Ieri sera, sebbene nel pieno dell’euforia più totale da vittoria milanista nel derby, Stefano Pioli – uno che la lucidità non la perde mai, nemmeno nelle dichiarazioni – lo ha detto chiaramente ai microfoni dei colleghi di DAZN: “Sono un allenatore felice”. Quattro parole, chiare, semplici e dirette. E Stefano Pioli è felice perché il suo Milan, quello che ha plasmato negli ultimi tre anni, è diventata una gran bella squadra. La più forte del campionato? Chissà, ci si può discutere per giorni. La “più squadra” di tutte? Certamente sì, ed il 233° derby di Milano della storia del calcio ne è stata meravigliosa esemplificazione. Se c’era una squadra che avrebbe dovuto azzannare la partita, quella era certamente l’Inter, che ad un certo punto della scorsa stagione – più precisamente intorno alle 19:30 dello scorso 5 febbraio – aveva nove dita su dieci sullo scudetto numero 20 della sua storia, ed invece tre mesi e mezzo dopo ha visto un’intera città tingersi di rossonero per lo scudetto numero 19 del Diavolo.
Milan, quanta fame!
Ed invece, ieri sera, ad avere fame e cattiveria è stata proprio la formazione di Pioli, che ha voluto fortissimamente tre punti pesantissimi, nonostante siamo ancora e soltanto alla quinta giornata di campionato. Quella fame che permette al Milan di non patire la sindrome d’appagamento, di ribaltare le situazioni di svantaggio con apparente facilità. Maignan e compagni paiono non perdere mai la consapevolezza di ciò che sono e di quanto possano fare.. Il campionato è lungo, certo, e guai a sedersi sugli allori, ma Pioli ha saputo mantenere vive voglia e determinazione di una formazione giovane, piena di talenti.
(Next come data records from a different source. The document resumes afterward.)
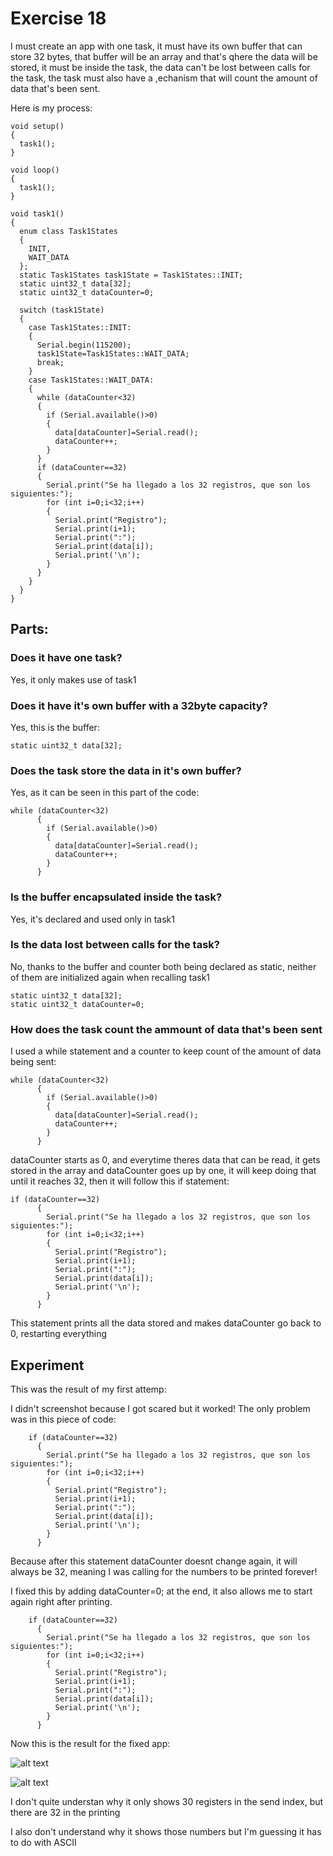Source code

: # Exercise 18

I must create an app with one task, it must have its own buffer that can store 32 bytes, that buffer will be an array and that's qhere the data will be stored, it must be inside the task, the data can't be lost between calls for the task, the task must also have a ,echanism that will count the amount of data that's been sent.

Here is my process:

```
void setup() 
{
  task1();
}

void loop() 
{
  task1();
}

void task1()
{
  enum class Task1States
  {
    INIT,
    WAIT_DATA
  };
  static Task1States task1State = Task1States::INIT;
  static uint32_t data[32];
  static uint32_t dataCounter=0;

  switch (task1State)
  {
    case Task1States::INIT:
    {
      Serial.begin(115200);
      task1State=Task1States::WAIT_DATA;
      break;
    }
    case Task1States::WAIT_DATA:
    {
      while (dataCounter<32)
      {
        if (Serial.available()>0)
        {
          data[dataCounter]=Serial.read();
          dataCounter++;          
        }
      }
      if (dataCounter==32)
      {
        Serial.print("Se ha llegado a los 32 registros, que son los siguientes:");
        for (int i=0;i<32;i++)
        {
          Serial.print("Registro");
          Serial.print(i+1);
          Serial.print(":");
          Serial.print(data[i]);
          Serial.print('\n');
        }
      }
    }
  }
}
```

## Parts:

### Does it have one task? 
Yes, it only makes use of task1

### Does it have it's own buffer with a 32byte capacity? 
Yes, this is the buffer:
```
static uint32_t data[32];
```
### Does the task store the data in it's own buffer? 
Yes, as it can be seen in this part of the code:

```
while (dataCounter<32)
      {
        if (Serial.available()>0)
        {
          data[dataCounter]=Serial.read();
          dataCounter++;          
        }
      }
```

### Is the buffer encapsulated inside the task? 
Yes, it's declared and used only in task1

### Is the data lost between calls for the task? 
No, thanks to the buffer and counter both being declared as static, neither of them are initialized again when recalling task1
```
static uint32_t data[32];
static uint32_t dataCounter=0;
```
### How does the task count the ammount of data that's been sent 
I used a while statement and a counter to keep count of the amount of data being sent:
```
while (dataCounter<32)
      {
        if (Serial.available()>0)
        {
          data[dataCounter]=Serial.read();
          dataCounter++;          
        }
      }
```
dataCounter starts as 0, and everytime theres data that can be read, it gets stored in the array and dataCounter goes up by one, it will keep doing that until it reaches 32, then it will follow this if statement:
```
if (dataCounter==32)
      {
        Serial.print("Se ha llegado a los 32 registros, que son los siguientes:");
        for (int i=0;i<32;i++)
        {
          Serial.print("Registro");
          Serial.print(i+1);
          Serial.print(":");
          Serial.print(data[i]);
          Serial.print('\n');
        }
      }
```
This statement prints all the data stored and makes dataCounter go back to 0, restarting everything

## Experiment

This was the result of my first attemp:

I didn't screenshot because I got scared but it worked! The only problem was in this piece of code:

```
    if (dataCounter==32)
      {
        Serial.print("Se ha llegado a los 32 registros, que son los siguientes:");
        for (int i=0;i<32;i++)
        {
          Serial.print("Registro");
          Serial.print(i+1);
          Serial.print(":");
          Serial.print(data[i]);
          Serial.print('\n');
        }
      }
```
Because after this statement dataCounter doesnt change again, it will always be 32, meaning I was calling for the numbers to be printed forever!

I fixed this by adding dataCounter=0; at the end, it also allows me to start again right after printing.

```
    if (dataCounter==32)
      {
        Serial.print("Se ha llegado a los 32 registros, que son los siguientes:");
        for (int i=0;i<32;i++)
        {
          Serial.print("Registro");
          Serial.print(i+1);
          Serial.print(":");
          Serial.print(data[i]);
          Serial.print('\n');
        }
      }
```

Now this is the result for the fixed app:

![alt text](image.png)

![alt text](image-1.png)

I don't quite understan why it only shows 30 registers in the send index, but there are 32 in the printing

I also don't understand why it shows those numbers but I'm guessing it has to do with ASCII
E proprio il più luminoso di questi, Rafael Leao, ha dato un segno di importante e sperata maturità per il futuro, il suo e quello rossonero.
Ora la crescita in campo internazionale
Sin dal triplice fischio dell’arbitro Chiffi, molti tifosi nerazzurri sui social si sono affannati a giustificare la sconfitta con la frase: “A portieri invertiti avremmo vinto noi”. Detto che il confronto tra Maignan e Handanovic è impietoso – tra i due ci sono almeno un paio di “allegriane categorie” di differenza – tale affermazione è oltremodo semplicistica. Ieri il Milan ha vinto perché ha oggettivamente parato meglio, certo, ma anche difeso meglio, attaccato meglio, e giostrato meglio a centrocampo. Soprattutto nei quarantacinque minuti che separano i due gol interisti. Dal minuto 22 al minuto 67, infatti, si è visto probabilmente il miglior Milan da tanti anni a questa parte: in pieno controllo della situazione, dominante in ogni settore del campo, straripante in avanti e granitico in difesa, per un dominio che nelle stracittadine meneghine non si vedeva da oltre un decennio, anche se la scossa emotiva seguita all’improvviso 2-3 di Dzeko stava per rimettere tutto in discussione. Adesso, a Pioli ed ai suoi ragazzi manca solo la legittimazione in campo internazionale: la Champions League che inizia martedì nella stupenda Salisburgo sembra l’occasione perfetta.